=== Section Start ===

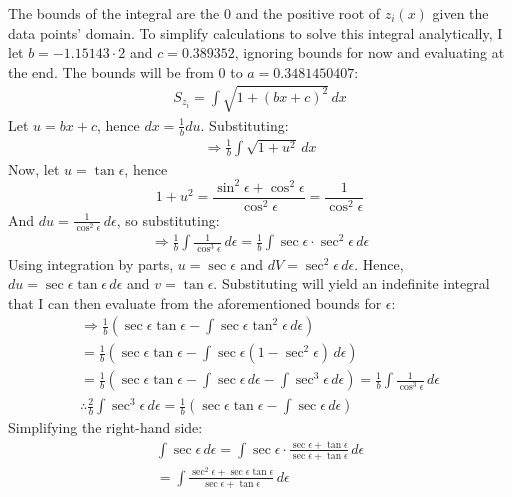 \documentclass[12pt]{article}
\numberwithin{equation}{section}
\begin{document}
\FloatBarrier
\noindent The bounds of the integral are the 0 and the positive root of $z_i(x)$ given the data points' domain. To simplify calculations to solve this integral analytically, I let $b = -1.15143 \cdot 2$ and $c = 0.389352$, ignoring bounds for now and evaluating at the end. The bounds will be  from 0 to $a = 0.3481450407$:
\begin{gather*}
    S_{z_i} = \int \sqrt{1 + (bx+c)^2} \, dx
\end{gather*}
Let $u = bx+c$, hence $dx = \frac{1}{b} du$. Substituting:
\begin{gather*}
   \Rightarrow \frac{1}{b}\int \sqrt{1 + u^2} \, dx
\end{gather*}
Now, let $u = \tan{\epsilon}$, hence 
$$1 + u^2 = \frac{\sin^2{\epsilon} + \cos^2{\epsilon}}{\cos^2{\epsilon}} = \frac{1}{\cos^2{\epsilon}}$$
And $du = \frac{1}{\cos^2{\epsilon}} \, d\epsilon$, so substituting:
\begin{gather*}
    \Rightarrow \frac{1}{b} \int \frac{1}{\cos^3{\epsilon}} \, d\epsilon = \frac{1}{b} \int \sec{\epsilon} \cdot \sec^2{\epsilon} \, d\epsilon
\end{gather*}
Using integration by parts, $u = \sec{\epsilon}$ and $dV = \sec^2{\epsilon} \, d\epsilon$. Hence, $du = \sec{\epsilon} \tan{\epsilon} \, d\epsilon$ and $v = \tan{\epsilon}$. Substituting will yield an indefinite integral that I can then evaluate from the aforementioned bounds for $\epsilon$:
\begin{gather*}
    \Rightarrow \frac{1}{b} \left( \sec{\epsilon} \tan{\epsilon} - \int \sec{\epsilon} \tan^2{\epsilon} \, d\epsilon \right)\\
    = \frac{1}{b} \left( \sec{\epsilon} \tan{\epsilon} - \int \sec{\epsilon} (1-\sec^2{\epsilon}) \, d\epsilon \right)\\
    = \frac{1}{b} \left( \sec{\epsilon} \tan{\epsilon} - \int \sec{\epsilon} \, d\epsilon - \int \sec^3{\epsilon} \,d \epsilon \right) = \frac{1}{b} \int \frac{1}{\cos^3{\epsilon}} \, d\epsilon \\
    \therefore \frac{2}{b} \int \sec^3{\epsilon} \, d\epsilon = \frac{1}{b} \left( \sec{\epsilon} \tan{\epsilon} - \int \sec{\epsilon} \, d\epsilon \right)
\end{gather*}
Simplifying the right-hand side:
\begin{gather*}
    \int \sec{\epsilon} \, d\epsilon = \int \sec{\epsilon} \cdot \frac{\sec{\epsilon} + \tan{\epsilon}}{\sec{\epsilon} + \tan{\epsilon}}  \, d\epsilon \\
    = \int \frac{\sec^2{\epsilon} + \sec{\epsilon}\tan{\epsilon}}{\sec{\epsilon} + \tan{\epsilon}} \, d\epsilon
\end{gather*}
\end{document}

=== Section End ===

[WORK ORDER] Your copy of the data should match it exactly, apart from the images, which are omitted.

[RESPONSE TO THE TASK]
 \documentclass[12pt]{article}
\numberwithin{equation}{section}
\begin{document}
\FloatBarrier
\noindent The bounds of the integral are the 0 and the positive root of $z_i(x)$ given the data points' domain. To simplify calculations to solve this integral analytically, I let $b = -1.15143 \cdot 2$ and $c = 0.389352$, ignoring bounds for now and evaluating at the end. The bounds will be  from 0 to $a = 0.3481450407$:
\begin{gather*}
    S_{z_i} = \int \sqrt{1 + (bx+c)^2} \, dx
\end{gather*}
Let $u = bx+c$, hence $dx = \frac{1}{b} du$. Substituting:
\begin{gather*}
   \Rightarrow \frac{1}{b}\int \sqrt{1 + u^2} \, dx
\end{gather*}
Now, let $u = \tan{\epsilon}$, hence 
$$1 + u^2 = \frac{\sin^2{\epsilon} + \cos^2{\epsilon}}{\cos^2{\epsilon}} = \frac{1}{\cos^2{\epsilon}}$$
And $du = \frac{1}{\cos^2{\epsilon}} \, d\epsilon$, so substituting:
\begin{gather*}
    \Rightarrow \frac{1}{b} \int \frac{1}{\cos^3{\epsilon}} \, d\epsilon = \frac{1}{b} \int \sec{\epsilon} \cdot \sec^2{\epsilon} \, d\epsilon
\end{gather*}
Using integration by parts, $u = \sec{\epsilon}$ and $dV = \sec^2{\epsilon} \, d\epsilon$. Hence, $du = \sec{\epsilon} \tan{\epsilon} \, d\epsilon$ and $v = \tan{\epsilon}$. Substituting will yield an indefinite integral that I can then evaluate from the aforementioned bounds for $\epsilon$:
\begin{gather*}
    \Rightarrow \frac{1}{b} \left( \sec{\epsilon} \tan{\epsilon} - \int \sec{\epsilon} \tan^2{\epsilon} \, d\epsilon \right)\\
    = \frac{1}{b} \left( \sec{\epsilon} \tan{\epsilon} - \int \sec{\epsilon} (1-\sec^2{\epsilon}) \, d\epsilon \right)\\
    = \frac{1}{b} \left( \sec{\epsilon} \tan{\epsilon} - \int \sec{\epsilon} \, d\epsilon - \int \sec^3{\epsilon} \,d \epsilon \right) = \frac{1}{b} \int \frac{1}{\cos^3{\epsilon}} \, d\epsilon \\
    \therefore \frac{2}{b} \int \sec^3{\epsilon} \, d\epsilon = \frac{1}{b} \left( \sec{\epsilon} \tan{\epsilon} - \int \sec{\epsilon} \, d\epsilon \right)
\end{gather*}
Simplifying the right-hand side:
\begin{gather*}
    \int \sec{\epsilon} \, d\epsilon = \int \sec{\epsilon} \cdot \frac{\sec{\epsilon} + \tan{\epsilon}}{\sec{\epsilon} + \tan{\epsilon}}  \, d\epsilon \\
    = \int \frac{\sec^2{\epsilon} + \sec{\epsilon}\tan{\epsilon}}{\sec{\epsilon} + \tan{\epsilon}} \, d\epsilon
\end{gather*}
\end{document}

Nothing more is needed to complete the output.